G. Executive Order 13211

PHMSA analyzed this final rule under
the principles and criteria contained in
Executive Order 13132 (Federalism).
PHMSA issues pipeline safety
regulations applicable to interstate and
intrastate pipelines. The requirements
in this rule apply to operators of
distribution pipeline systems, primarily
intrastate pipeline systems. Under 49
U.S.C. 60105, PHMSA cedes authority
to enforce safety standards on intrastate
pipeline facilities to a certified state
authority.
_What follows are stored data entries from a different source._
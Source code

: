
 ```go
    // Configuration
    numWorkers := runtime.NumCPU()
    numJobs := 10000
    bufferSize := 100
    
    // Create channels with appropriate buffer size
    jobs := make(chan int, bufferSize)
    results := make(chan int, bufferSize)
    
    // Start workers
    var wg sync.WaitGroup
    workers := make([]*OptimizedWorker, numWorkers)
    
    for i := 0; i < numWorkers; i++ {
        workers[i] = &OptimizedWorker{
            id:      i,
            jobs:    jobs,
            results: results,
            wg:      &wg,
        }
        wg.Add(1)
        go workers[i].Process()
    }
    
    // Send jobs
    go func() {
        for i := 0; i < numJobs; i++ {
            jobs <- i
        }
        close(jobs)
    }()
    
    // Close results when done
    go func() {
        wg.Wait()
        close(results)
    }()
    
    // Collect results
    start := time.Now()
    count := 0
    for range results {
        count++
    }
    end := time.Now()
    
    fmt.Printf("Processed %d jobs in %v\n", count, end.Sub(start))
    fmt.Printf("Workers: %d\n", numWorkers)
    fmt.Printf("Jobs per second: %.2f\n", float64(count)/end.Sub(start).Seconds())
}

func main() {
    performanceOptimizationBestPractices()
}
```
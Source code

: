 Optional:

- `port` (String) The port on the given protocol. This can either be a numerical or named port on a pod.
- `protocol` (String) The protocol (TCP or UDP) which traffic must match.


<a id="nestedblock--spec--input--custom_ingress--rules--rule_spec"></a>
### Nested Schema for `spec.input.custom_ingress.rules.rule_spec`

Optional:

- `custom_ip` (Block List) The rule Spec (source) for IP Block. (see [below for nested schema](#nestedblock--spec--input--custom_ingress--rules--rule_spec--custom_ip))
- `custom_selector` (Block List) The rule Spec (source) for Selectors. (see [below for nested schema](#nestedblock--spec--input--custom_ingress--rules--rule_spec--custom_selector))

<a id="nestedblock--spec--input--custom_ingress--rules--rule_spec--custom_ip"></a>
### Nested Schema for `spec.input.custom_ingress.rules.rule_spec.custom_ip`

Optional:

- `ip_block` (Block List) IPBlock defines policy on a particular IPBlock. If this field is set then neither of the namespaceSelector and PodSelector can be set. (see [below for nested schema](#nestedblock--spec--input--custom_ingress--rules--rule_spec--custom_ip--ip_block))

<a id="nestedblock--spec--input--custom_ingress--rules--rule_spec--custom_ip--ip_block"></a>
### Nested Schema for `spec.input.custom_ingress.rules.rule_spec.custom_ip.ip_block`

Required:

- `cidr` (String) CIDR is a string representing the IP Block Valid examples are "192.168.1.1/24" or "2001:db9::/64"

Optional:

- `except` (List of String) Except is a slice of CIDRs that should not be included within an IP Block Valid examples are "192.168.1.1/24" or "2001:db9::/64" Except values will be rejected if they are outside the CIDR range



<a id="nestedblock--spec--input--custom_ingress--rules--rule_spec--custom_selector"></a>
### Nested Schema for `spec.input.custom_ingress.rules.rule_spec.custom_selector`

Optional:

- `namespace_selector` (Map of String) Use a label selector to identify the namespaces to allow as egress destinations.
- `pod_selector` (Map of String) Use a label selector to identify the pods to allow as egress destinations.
Thus, state pipeline safety
regulatory agencies will be the primary
enforcer of these safety requirements.
Although some states have additional
requirements that address IM issues, no
state requires its distribution operators
to have comprehensive IM programs
similar to that required by this rule.
Under 49 U.S.C. 60107, PHMSA
provides grant money to participating
states to carry out their pipeline safety
enforcement programs. Although some
states choose not to participate in the
pipeline safety grant program, every
state has the option to participate. This
grant money is used to defray added
safety program costs incurred by
enforcing the requirements. We expect
to increase money available to help
states.
PHMSA has concluded this rule does
not include any regulation that: (1) Has
substantial direct effects on states,
relationships between the national
government and the states, or
distribution of power and
responsibilities among various levels of
government; (2) imposes substantial
direct compliance costs on states and
local governments; or (3) preempts state
law. Therefore, the consultation and
funding requirements of Executive
Order 13132 (64 FR 43255; August 10,
1999) do not apply.
This rule preempts any currently
established state requirements in this
area. States have the ability to augment
pipeline safety requirements for
pipelines, but are not able to approve
safety requirements less stringent than
those contained within this rule.
Although the consultation
requirements do not apply, the states
have played an integral role in helping
develop these requirements. State
pipeline safety regulatory agencies
participated in the stakeholder groups
that helped develop the findings on
which this rule is based and provided
guidance through NARUC in the form of
a resolution. PHMSA action is
consistent with this resolution.

This final rule is not a ‘‘significant
energy action’’ under Executive Order
13211 (Actions Concerning Regulations
That Significantly Affect Energy Supply,
Distribution, or Use). It is not likely to
have a significant adverse effect on
supply, distribution, or energy use.
Further, the Office of Information and
Regulatory Affairs has not designated
this rule as a significant energy action.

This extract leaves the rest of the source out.